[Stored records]
----

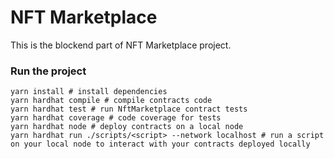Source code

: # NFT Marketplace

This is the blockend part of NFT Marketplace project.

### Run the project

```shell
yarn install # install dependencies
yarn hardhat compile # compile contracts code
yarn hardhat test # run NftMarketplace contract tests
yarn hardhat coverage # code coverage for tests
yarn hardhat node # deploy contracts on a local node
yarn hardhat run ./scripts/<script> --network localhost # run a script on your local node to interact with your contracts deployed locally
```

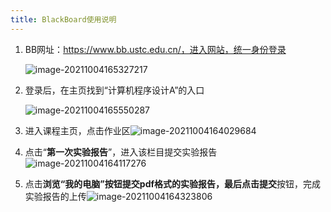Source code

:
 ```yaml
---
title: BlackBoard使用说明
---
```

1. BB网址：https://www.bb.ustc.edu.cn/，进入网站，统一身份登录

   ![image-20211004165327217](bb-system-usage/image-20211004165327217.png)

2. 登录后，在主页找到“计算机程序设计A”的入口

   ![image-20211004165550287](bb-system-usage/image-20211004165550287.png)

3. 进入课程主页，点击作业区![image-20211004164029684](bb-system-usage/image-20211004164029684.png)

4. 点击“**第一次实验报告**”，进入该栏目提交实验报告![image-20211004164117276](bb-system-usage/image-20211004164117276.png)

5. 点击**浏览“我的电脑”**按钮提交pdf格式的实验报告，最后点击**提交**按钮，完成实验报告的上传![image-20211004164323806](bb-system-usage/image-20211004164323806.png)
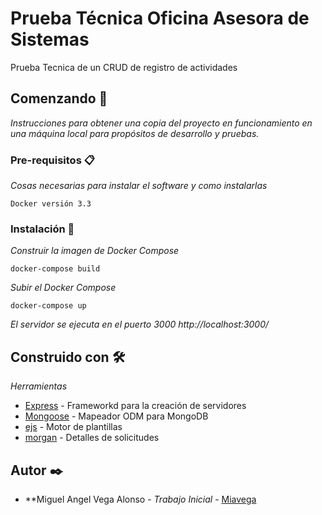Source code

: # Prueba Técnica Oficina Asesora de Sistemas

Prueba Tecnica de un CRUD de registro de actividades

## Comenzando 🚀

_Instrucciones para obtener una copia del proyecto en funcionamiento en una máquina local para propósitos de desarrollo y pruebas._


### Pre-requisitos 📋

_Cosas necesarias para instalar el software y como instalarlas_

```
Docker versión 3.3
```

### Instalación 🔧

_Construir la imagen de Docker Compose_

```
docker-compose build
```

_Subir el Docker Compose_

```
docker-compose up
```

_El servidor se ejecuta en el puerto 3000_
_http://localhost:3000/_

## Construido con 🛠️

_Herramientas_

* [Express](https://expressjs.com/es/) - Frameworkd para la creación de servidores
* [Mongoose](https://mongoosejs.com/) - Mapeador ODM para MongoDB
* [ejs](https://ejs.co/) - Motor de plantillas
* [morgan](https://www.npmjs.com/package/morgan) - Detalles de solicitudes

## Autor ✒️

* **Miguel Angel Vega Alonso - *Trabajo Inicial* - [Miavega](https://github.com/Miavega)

----

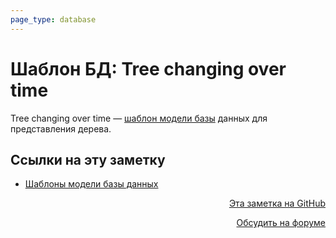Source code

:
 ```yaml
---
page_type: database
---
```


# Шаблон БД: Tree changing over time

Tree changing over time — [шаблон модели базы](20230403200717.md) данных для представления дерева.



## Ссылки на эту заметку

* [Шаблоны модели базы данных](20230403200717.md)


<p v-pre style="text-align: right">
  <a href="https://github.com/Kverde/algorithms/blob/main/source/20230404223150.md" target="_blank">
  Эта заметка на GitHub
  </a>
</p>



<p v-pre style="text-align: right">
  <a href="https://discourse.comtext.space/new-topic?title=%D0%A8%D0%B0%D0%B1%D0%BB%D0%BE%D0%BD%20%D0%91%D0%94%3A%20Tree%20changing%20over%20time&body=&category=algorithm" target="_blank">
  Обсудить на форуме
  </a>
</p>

----

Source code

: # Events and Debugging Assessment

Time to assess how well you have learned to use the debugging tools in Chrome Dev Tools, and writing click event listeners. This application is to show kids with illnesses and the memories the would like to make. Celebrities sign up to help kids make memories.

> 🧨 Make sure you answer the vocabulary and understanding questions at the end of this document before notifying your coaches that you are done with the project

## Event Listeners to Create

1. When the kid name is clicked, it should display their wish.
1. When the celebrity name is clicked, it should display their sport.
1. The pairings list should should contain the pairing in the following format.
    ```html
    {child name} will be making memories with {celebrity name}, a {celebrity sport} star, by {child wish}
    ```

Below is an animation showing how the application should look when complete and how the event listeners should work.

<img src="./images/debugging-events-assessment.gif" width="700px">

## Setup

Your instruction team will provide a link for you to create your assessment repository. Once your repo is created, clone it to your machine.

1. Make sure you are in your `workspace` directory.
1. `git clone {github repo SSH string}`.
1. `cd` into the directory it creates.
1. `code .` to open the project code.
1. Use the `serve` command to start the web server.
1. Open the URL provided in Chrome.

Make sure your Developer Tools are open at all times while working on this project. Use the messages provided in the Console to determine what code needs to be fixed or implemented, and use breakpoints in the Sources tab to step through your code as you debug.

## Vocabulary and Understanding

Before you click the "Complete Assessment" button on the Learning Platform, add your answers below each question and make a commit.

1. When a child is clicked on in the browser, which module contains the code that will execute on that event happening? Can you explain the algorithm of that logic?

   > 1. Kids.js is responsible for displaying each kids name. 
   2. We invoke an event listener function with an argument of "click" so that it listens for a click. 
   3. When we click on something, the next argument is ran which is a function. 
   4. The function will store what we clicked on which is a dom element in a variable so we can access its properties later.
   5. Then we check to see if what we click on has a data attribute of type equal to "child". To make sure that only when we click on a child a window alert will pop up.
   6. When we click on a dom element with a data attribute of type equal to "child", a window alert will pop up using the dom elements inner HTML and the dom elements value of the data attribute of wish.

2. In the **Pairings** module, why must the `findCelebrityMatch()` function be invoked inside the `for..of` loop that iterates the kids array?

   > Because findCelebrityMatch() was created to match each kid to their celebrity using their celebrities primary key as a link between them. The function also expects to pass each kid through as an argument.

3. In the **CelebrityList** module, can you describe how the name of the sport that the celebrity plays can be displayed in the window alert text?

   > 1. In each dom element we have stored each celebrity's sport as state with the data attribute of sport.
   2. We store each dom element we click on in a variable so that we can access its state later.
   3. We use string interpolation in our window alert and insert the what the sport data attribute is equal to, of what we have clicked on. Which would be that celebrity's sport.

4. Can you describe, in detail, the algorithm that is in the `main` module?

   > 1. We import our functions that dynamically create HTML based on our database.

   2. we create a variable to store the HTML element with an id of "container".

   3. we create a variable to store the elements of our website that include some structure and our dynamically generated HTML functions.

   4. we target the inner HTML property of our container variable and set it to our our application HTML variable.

----

**WHAT YOU ARE ASKED TO DO**:
After locating the line holding "el puerto 3000_" above, output exactly that line and every line after it through the line holding "Inicial* - [Miavega](https://github.com/Miavega)". Include nothing else.

**EXPECTED ANSWER**:
_El servidor se ejecuta en el puerto 3000_
_http://localhost:3000/_

## Construido con 🛠️

_Herramientas_

* [Express](https://expressjs.com/es/) - Frameworkd para la creación de servidores
* [Mongoose](https://mongoosejs.com/) - Mapeador ODM para MongoDB
* [ejs](https://ejs.co/) - Motor de plantillas
* [morgan](https://www.npmjs.com/package/morgan) - Detalles de solicitudes

## Autor ✒️

* **Miguel Angel Vega Alonso - *Trabajo Inicial* - [Miavega](https://github.com/Miavega)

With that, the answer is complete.